START GIVEN RECORDS

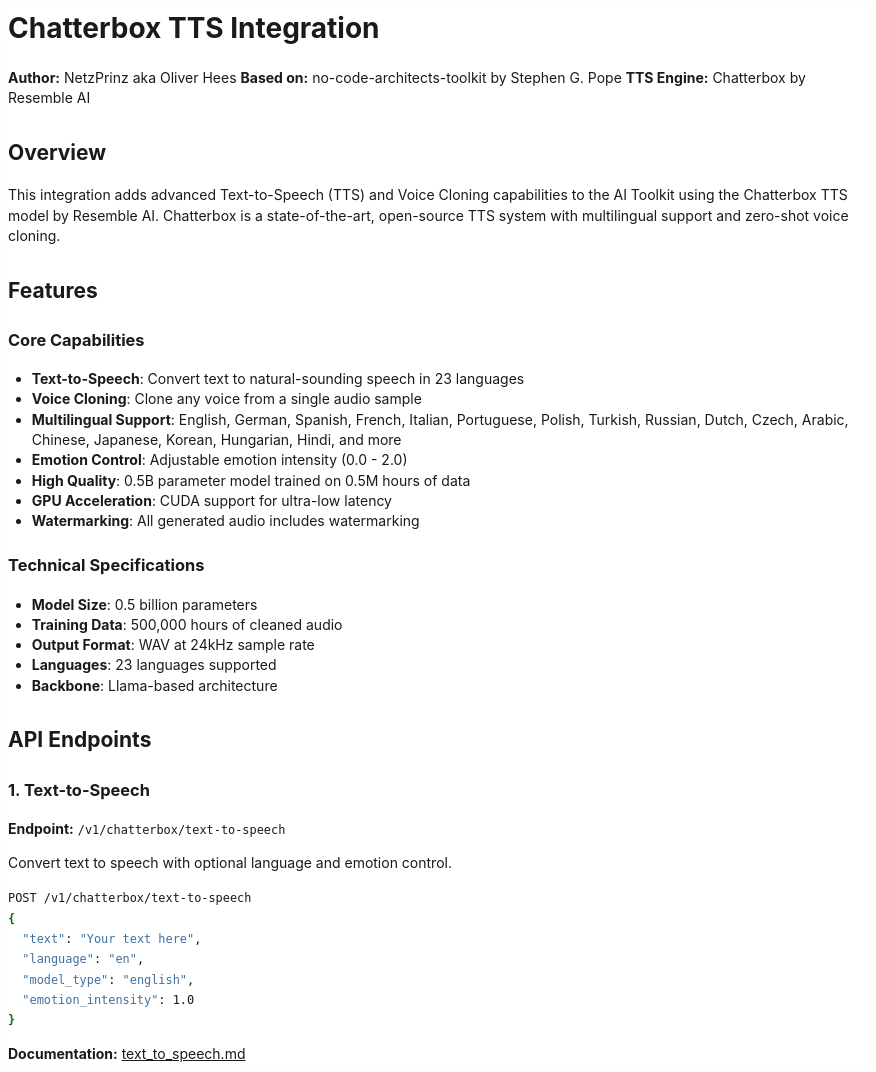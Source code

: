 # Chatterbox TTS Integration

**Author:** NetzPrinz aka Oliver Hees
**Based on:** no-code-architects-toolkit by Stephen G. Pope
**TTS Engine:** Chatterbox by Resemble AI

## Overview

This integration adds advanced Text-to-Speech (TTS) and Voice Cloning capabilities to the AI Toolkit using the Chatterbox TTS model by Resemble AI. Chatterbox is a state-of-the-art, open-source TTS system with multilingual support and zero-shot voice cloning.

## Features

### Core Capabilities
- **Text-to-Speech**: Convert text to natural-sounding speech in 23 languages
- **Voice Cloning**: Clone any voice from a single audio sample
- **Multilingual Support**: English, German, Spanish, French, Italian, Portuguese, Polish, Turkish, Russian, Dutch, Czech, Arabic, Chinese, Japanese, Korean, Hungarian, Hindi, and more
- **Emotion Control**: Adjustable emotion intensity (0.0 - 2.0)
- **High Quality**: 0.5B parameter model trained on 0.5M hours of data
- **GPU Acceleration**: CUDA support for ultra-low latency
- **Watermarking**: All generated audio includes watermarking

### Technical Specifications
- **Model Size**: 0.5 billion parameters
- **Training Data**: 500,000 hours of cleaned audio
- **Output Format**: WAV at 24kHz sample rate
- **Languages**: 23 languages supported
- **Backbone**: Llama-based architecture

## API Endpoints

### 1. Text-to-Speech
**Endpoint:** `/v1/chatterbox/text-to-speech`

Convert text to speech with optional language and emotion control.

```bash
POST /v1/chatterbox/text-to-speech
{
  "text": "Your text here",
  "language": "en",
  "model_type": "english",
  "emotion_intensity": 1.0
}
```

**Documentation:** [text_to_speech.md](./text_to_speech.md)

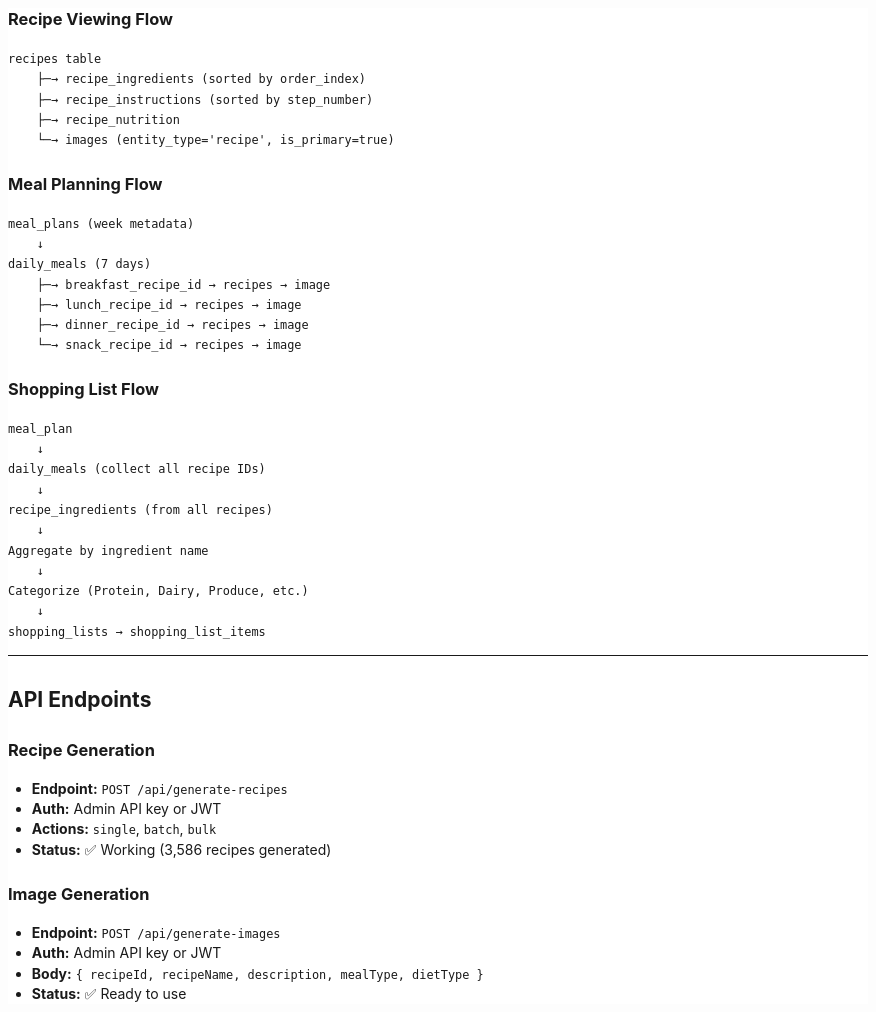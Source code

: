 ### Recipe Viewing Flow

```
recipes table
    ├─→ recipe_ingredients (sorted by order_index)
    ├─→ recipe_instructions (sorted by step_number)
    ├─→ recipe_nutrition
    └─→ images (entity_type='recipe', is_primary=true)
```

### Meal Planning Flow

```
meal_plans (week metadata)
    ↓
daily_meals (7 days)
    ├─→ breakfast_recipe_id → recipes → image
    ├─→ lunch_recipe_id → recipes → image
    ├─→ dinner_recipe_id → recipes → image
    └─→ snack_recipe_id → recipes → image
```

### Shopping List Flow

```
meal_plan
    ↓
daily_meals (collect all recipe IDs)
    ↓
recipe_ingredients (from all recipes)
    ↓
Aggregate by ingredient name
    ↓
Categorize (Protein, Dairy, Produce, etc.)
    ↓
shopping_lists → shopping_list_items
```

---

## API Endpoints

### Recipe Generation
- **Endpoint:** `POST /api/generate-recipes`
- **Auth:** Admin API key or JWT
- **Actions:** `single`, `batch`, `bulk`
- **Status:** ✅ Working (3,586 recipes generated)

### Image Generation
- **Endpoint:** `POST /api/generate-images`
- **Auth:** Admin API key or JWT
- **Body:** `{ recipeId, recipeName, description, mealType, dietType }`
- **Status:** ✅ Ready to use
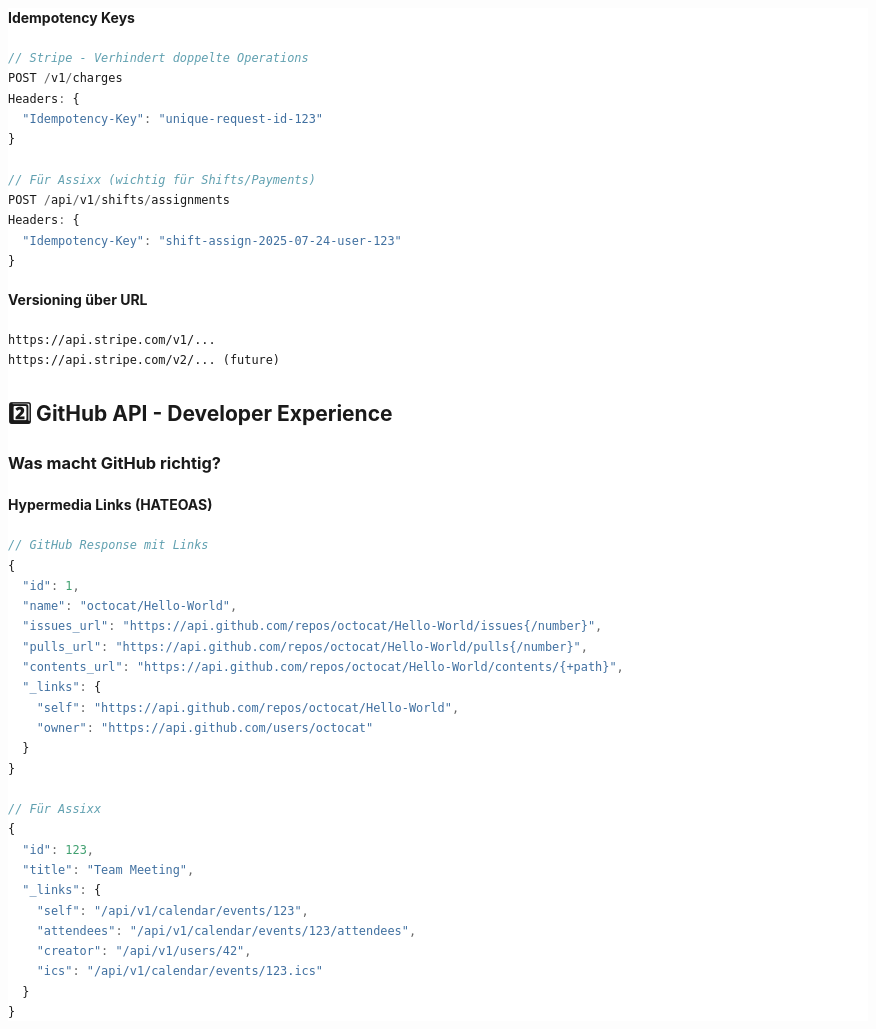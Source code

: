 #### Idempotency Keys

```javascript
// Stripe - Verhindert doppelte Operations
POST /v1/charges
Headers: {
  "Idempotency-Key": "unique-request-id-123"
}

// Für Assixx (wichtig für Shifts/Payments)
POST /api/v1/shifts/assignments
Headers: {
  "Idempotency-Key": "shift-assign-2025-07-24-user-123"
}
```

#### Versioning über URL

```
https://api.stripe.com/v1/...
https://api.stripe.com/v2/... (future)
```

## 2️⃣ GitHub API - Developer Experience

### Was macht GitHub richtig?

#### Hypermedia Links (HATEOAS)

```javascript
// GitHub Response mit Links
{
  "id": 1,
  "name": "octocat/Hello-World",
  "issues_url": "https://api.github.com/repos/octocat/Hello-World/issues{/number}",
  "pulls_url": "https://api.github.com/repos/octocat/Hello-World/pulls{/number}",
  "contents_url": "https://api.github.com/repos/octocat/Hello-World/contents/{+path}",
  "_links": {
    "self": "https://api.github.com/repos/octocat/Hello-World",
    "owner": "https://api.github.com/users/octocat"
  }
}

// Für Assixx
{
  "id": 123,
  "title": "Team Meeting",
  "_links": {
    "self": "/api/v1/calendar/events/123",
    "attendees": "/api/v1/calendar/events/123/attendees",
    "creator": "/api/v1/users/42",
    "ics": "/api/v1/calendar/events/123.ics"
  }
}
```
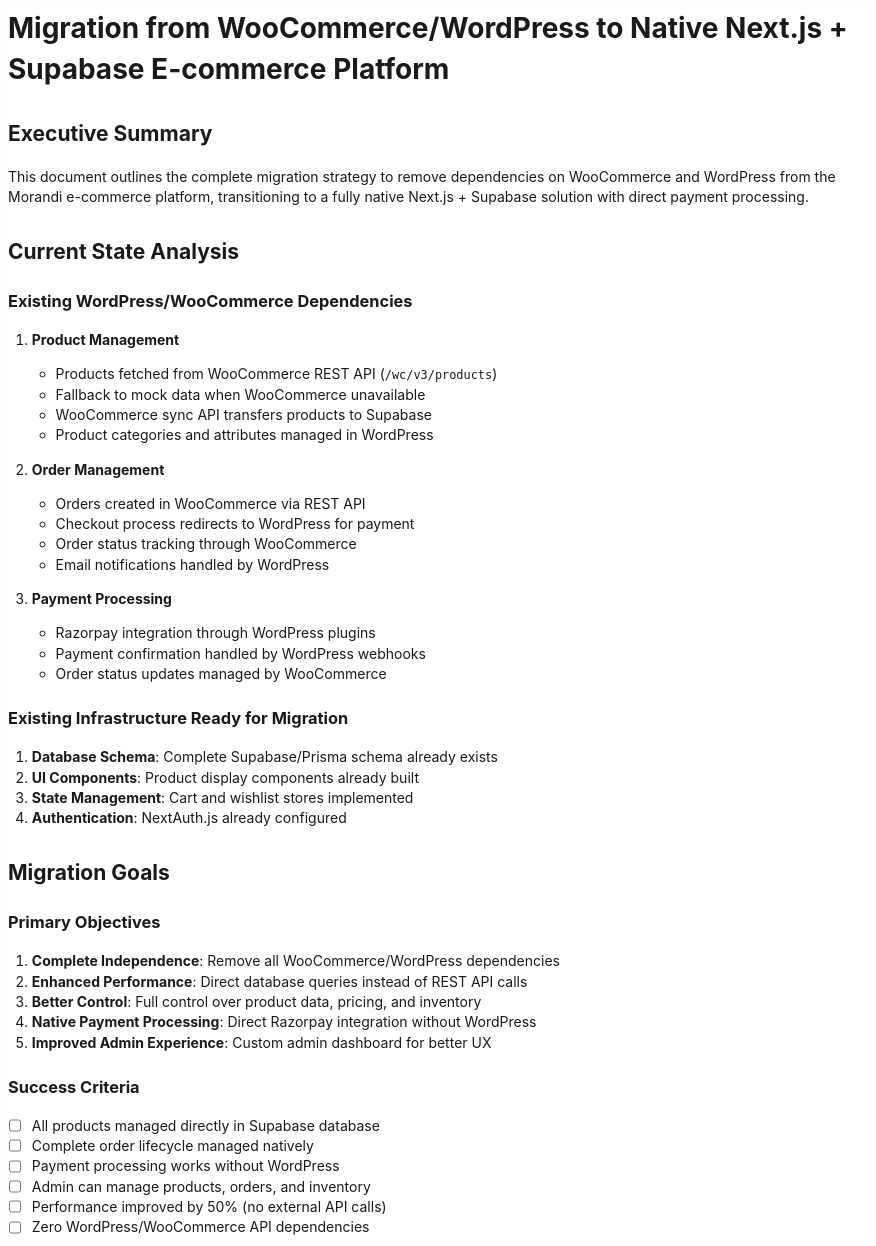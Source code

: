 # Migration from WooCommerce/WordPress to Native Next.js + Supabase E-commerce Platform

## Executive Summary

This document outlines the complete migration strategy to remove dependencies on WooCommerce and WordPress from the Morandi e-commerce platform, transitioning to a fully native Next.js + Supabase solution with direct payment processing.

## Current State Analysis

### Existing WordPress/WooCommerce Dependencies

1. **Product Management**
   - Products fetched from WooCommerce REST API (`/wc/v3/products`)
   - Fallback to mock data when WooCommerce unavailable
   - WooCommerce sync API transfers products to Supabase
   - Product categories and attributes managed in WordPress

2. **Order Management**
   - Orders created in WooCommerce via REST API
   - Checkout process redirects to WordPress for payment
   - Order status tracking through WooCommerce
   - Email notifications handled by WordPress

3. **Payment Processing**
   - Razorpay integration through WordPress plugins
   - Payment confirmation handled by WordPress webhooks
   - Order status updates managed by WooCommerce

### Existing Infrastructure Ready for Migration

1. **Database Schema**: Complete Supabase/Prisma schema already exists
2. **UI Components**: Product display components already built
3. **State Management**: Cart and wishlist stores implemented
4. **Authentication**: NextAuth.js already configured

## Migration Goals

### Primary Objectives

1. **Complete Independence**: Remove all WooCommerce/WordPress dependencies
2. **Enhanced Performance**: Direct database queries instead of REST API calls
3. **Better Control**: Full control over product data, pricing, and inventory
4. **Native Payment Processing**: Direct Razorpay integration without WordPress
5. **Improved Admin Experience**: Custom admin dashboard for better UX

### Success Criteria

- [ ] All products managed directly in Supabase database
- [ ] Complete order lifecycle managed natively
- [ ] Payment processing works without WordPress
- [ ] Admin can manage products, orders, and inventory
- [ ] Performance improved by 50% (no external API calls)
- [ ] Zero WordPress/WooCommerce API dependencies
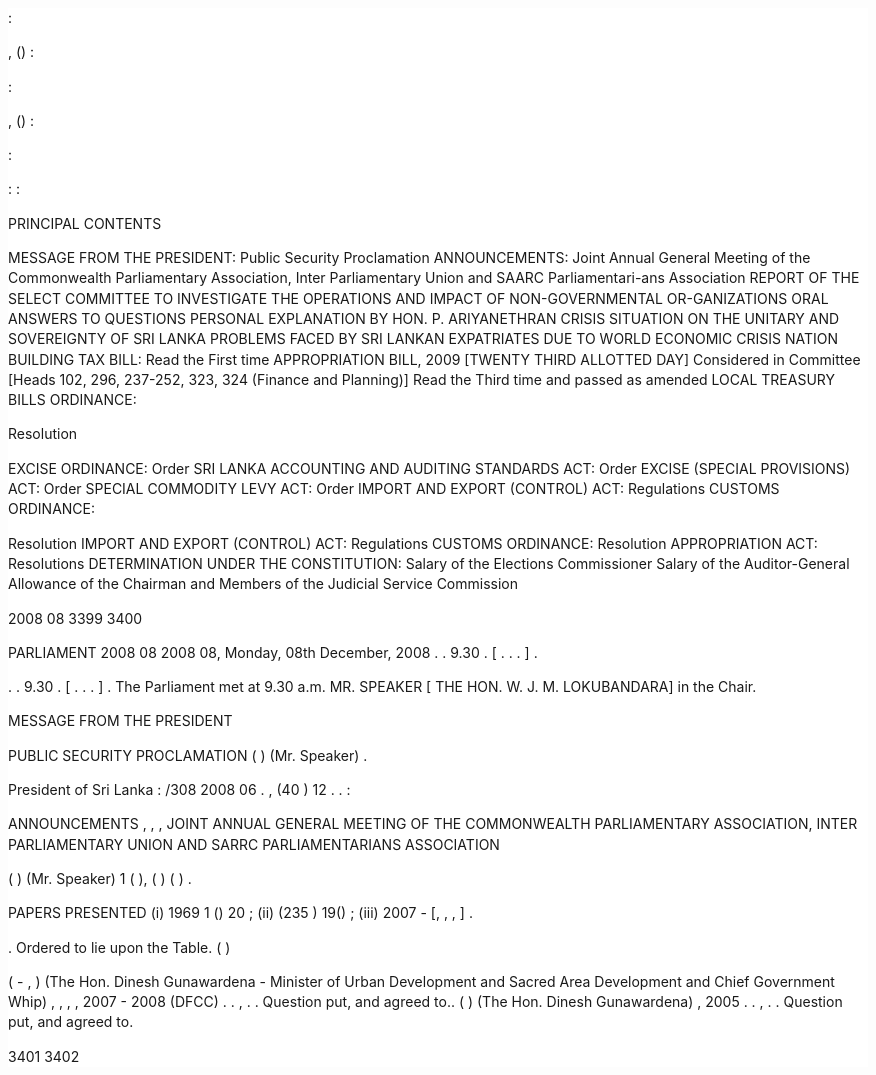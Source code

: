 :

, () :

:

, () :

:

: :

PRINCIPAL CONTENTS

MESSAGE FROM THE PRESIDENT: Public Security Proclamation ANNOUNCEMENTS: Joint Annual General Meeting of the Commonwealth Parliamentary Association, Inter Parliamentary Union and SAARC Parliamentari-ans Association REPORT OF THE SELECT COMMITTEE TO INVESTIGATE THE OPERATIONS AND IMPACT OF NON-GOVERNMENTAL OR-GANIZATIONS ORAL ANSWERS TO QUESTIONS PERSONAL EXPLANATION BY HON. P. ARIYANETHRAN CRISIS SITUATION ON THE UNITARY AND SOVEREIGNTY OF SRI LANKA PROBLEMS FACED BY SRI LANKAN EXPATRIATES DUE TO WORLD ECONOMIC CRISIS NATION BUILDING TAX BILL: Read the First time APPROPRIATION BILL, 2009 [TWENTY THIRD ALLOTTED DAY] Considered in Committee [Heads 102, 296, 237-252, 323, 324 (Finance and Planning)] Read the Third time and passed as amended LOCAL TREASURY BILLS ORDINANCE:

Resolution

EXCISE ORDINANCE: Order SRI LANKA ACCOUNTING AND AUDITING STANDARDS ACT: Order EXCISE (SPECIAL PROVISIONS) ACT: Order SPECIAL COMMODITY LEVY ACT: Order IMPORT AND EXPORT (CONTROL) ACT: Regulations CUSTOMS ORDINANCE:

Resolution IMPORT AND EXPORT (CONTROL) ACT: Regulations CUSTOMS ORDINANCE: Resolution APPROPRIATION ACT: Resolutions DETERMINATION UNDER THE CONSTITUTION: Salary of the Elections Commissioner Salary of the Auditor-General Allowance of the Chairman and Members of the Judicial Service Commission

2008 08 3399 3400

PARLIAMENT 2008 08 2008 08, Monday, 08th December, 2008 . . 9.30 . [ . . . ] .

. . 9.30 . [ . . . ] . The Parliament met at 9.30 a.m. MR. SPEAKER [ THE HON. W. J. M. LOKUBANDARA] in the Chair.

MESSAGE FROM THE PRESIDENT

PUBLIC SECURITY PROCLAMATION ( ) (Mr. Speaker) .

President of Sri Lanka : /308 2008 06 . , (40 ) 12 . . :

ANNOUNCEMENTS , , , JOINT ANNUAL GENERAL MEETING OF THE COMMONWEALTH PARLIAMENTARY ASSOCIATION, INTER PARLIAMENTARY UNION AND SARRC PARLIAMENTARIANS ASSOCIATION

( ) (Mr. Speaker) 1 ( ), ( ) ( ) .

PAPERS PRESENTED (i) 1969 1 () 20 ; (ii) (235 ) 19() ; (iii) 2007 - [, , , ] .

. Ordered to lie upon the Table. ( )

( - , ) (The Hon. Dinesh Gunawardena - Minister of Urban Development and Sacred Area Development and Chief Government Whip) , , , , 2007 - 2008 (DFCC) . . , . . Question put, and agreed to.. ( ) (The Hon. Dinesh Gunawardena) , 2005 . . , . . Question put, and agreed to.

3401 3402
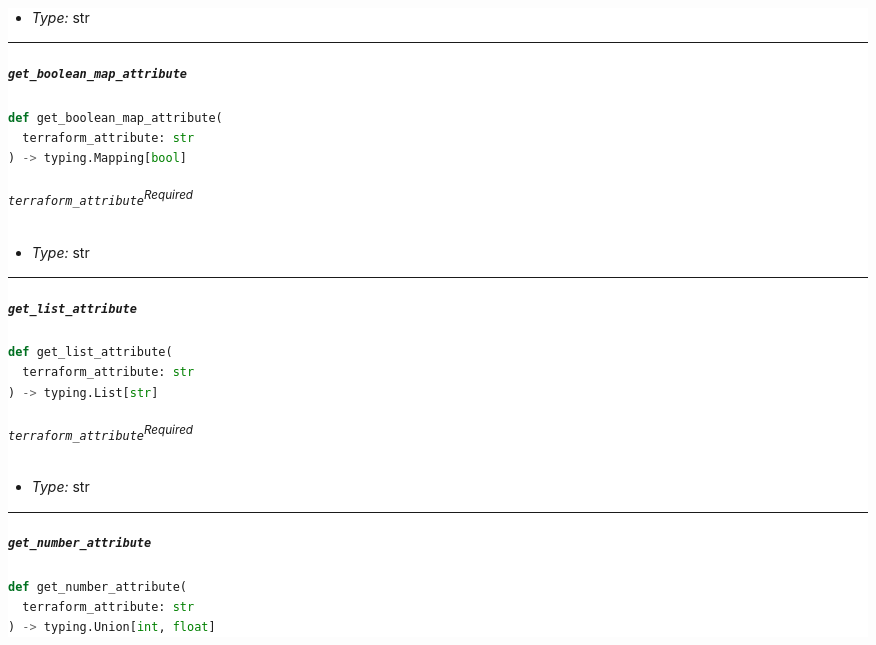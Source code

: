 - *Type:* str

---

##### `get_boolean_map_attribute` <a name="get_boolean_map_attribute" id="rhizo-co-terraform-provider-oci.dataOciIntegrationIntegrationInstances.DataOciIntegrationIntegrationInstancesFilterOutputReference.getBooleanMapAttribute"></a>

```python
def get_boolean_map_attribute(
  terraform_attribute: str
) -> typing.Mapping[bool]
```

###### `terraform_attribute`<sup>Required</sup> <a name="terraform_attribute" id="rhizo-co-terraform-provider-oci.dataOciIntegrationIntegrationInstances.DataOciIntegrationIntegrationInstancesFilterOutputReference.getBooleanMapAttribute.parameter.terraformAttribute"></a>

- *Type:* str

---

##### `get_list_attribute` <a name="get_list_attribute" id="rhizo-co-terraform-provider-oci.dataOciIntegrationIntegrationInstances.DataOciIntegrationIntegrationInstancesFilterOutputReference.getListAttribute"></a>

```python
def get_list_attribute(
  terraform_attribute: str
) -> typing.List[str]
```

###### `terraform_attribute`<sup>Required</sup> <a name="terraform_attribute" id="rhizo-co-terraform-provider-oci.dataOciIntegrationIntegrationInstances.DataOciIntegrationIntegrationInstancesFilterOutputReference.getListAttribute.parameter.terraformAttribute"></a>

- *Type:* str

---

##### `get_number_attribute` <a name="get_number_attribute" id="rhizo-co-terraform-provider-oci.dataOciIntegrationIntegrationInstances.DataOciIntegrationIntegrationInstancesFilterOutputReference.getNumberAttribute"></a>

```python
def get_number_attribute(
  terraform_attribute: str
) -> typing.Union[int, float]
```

END GIVEN RECORDS

WORK REQUIRED. Pick out every line above that holds the word "single" and copy it.

RESULT FOR THIS TASK.
- **Voice Cloning**: Clone any voice from a single audio sample
- **Actions:** `single`, `batch`, `bulk`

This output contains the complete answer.